**Instructions to follow**
Filter the data for lines with the word "graph", then copy every line so identified.

── Provided information ──

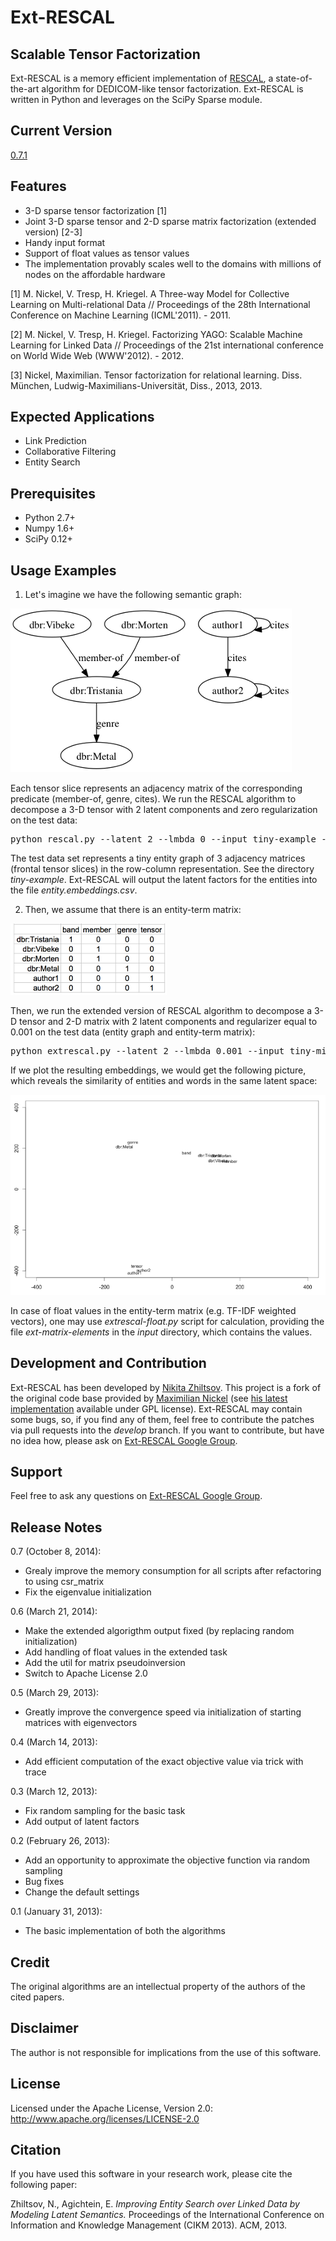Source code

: Ext-RESCAL
=================

Scalable Tensor Factorization
------------------------------

Ext-RESCAL is a memory efficient implementation of [RESCAL](http://www.cip.ifi.lmu.de/~nickel/data/slides-icml2011.pdf), a state-of-the-art algorithm for DEDICOM-like tensor factorization. Ext-RESCAL is written in Python and leverages on the SciPy Sparse module.

Current Version
------------
[0.7.1](https://github.com/nzhiltsov/Ext-RESCAL/archive/0.7.1.zip)

Features
------------

* 3-D sparse tensor factorization [1]
* Joint 3-D sparse tensor and 2-D sparse matrix factorization (extended version) [2-3]
* Handy input format
* Support of float values as tensor values
* The implementation provably scales well to the domains with millions of nodes on the affordable hardware


[1] M. Nickel, V. Tresp, H. Kriegel. A Three-way Model for Collective Learning on Multi-relational Data // Proceedings of the 28th International Conference on Machine Learning (ICML'2011). - 2011. 

[2] M. Nickel, V. Tresp, H. Kriegel. Factorizing YAGO: Scalable Machine Learning for Linked Data // Proceedings of the 21st international conference on World Wide Web (WWW'2012). - 2012.

[3] Nickel, Maximilian. Tensor factorization for relational learning. Diss. München, Ludwig-Maximilians-Universität, Diss., 2013, 2013.

Expected Applications
----------------------
* Link Prediction
* Collaborative Filtering
* Entity Search

Prerequisites
----------------------
* Python 2.7+
* Numpy 1.6+
* SciPy 0.12+

Usage Examples
----------------------

1) Let's imagine we have the following semantic graph:

![semantic-graph](tiny-mixed-example/semantic-graph.png)

Each tensor slice represents an adjacency matrix of the corresponding predicate (member-of, genre, cites). We run the RESCAL algorithm to decompose a 3-D tensor with 2 latent components and zero regularization on the test data:

<pre>python rescal.py --latent 2 --lmbda 0 --input tiny-example --outputentities entity.embeddings.csv --outputfactors latent.factors.csv --log rescal.log</pre>

The test data set represents a tiny entity graph of 3 adjacency matrices (frontal tensor slices) in the row-column representation. See the directory <i>tiny-example</i>.  Ext-RESCAL will output the latent factors for the entities into the file <i>entity.embeddings.csv</i>.

2) Then, we assume that there is an entity-term matrix:

![entity-term-matrix](tiny-mixed-example/entity-term-matrix.png)

Then, we run the extended version of RESCAL algorithm to decompose a 3-D tensor and 2-D matrix with 2 latent components and regularizer equal to 0.001 on the test data (entity graph and entity-term matrix):

<pre>python extrescal.py --latent 2 --lmbda 0.001 --input tiny-mixed-example --outputentities entity.embeddings.csv --outputterms term.embeddings.csv --outputfactors latent.factors.csv --log extrescal.log</pre>

If we plot the resulting embeddings, we would get the following picture, which reveals the similarity of entities and words in the same latent space:

![latent-space-visualization](tiny-mixed-example/TinyMixedExample.png)

In case of float values in the entity-term matrix (e.g. TF-IDF weighted vectors), one may use *extrescal-float.py* script for calculation, providing the file *ext-matrix-elements* in the *input* directory, which contains the values.


Development and Contribution
----------------------

Ext-RESCAL has been developed by [Nikita Zhiltsov](http://linkedin.com/in/nzhiltsov). This project is a fork of the original code base provided by [Maximilian Nickel](http://www.cip.ifi.lmu.de/~nickel/) (see [his latest implementation](https://github.com/mnick/scikit-tensor) available under GPL license). Ext-RESCAL may contain some bugs, so, if you find any of them, feel free to contribute the patches via pull requests into the _develop_ branch. If you want to contribute, but have no idea how, please ask on [Ext-RESCAL Google Group](https://groups.google.com/d/forum/ext-rescal).

Support
-------
Feel free to ask any questions on [Ext-RESCAL Google Group](https://groups.google.com/d/forum/ext-rescal). 


Release Notes
------------
0.7 (October 8, 2014):

* Grealy improve the memory consumption for all scripts after refactoring to using csr_matrix
* Fix the eigenvalue initialization

0.6 (March 21, 2014):

* Make the extended algorigthm output fixed (by replacing random initialization)
* Add handling of float values in the extended task
* Add the util for matrix pseudoinversion
* Switch to Apache License 2.0

0.5 (March 29, 2013):

* Greatly improve the convergence speed via initialization of starting matrices with eigenvectors

0.4 (March 14, 2013):

* Add efficient computation of the exact objective value via trick with trace

0.3 (March 12, 2013):

* Fix random sampling for the basic task
* Add output of latent factors

0.2 (February 26, 2013): 

* Add an opportunity to approximate the objective function via random sampling
* Bug fixes
* Change the default settings

0.1 (January 31, 2013):

* The basic implementation of both the algorithms

Credit
----------------------

The original algorithms are an intellectual property of the authors of the cited papers.

Disclaimer
---------------------
The author is not responsible for implications from the use of this software.

License
---------------------

Licensed under the Apache License, Version 2.0: http://www.apache.org/licenses/LICENSE-2.0

Citation
----------------------
If you have used this software in your research work, please cite the following paper:

Zhiltsov, N., Agichtein, E. _Improving Entity Search over Linked Data by Modeling Latent Semantics._ Proceedings of the International Conference on Information and Knowledge Management (CIKM 2013). ACM, 2013.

───

**Result**
1) Let's imagine we have the following semantic graph:
![semantic-graph](tiny-mixed-example/semantic-graph.png)
The test data set represents a tiny entity graph of 3 adjacency matrices (frontal tensor slices) in the row-column representation. See the directory <i>tiny-example</i>.  Ext-RESCAL will output the latent factors for the entities into the file <i>entity.embeddings.csv</i>.
Then, we run the extended version of RESCAL algorithm to decompose a 3-D tensor and 2-D matrix with 2 latent components and regularizer equal to 0.001 on the test data (entity graph and entity-term matrix):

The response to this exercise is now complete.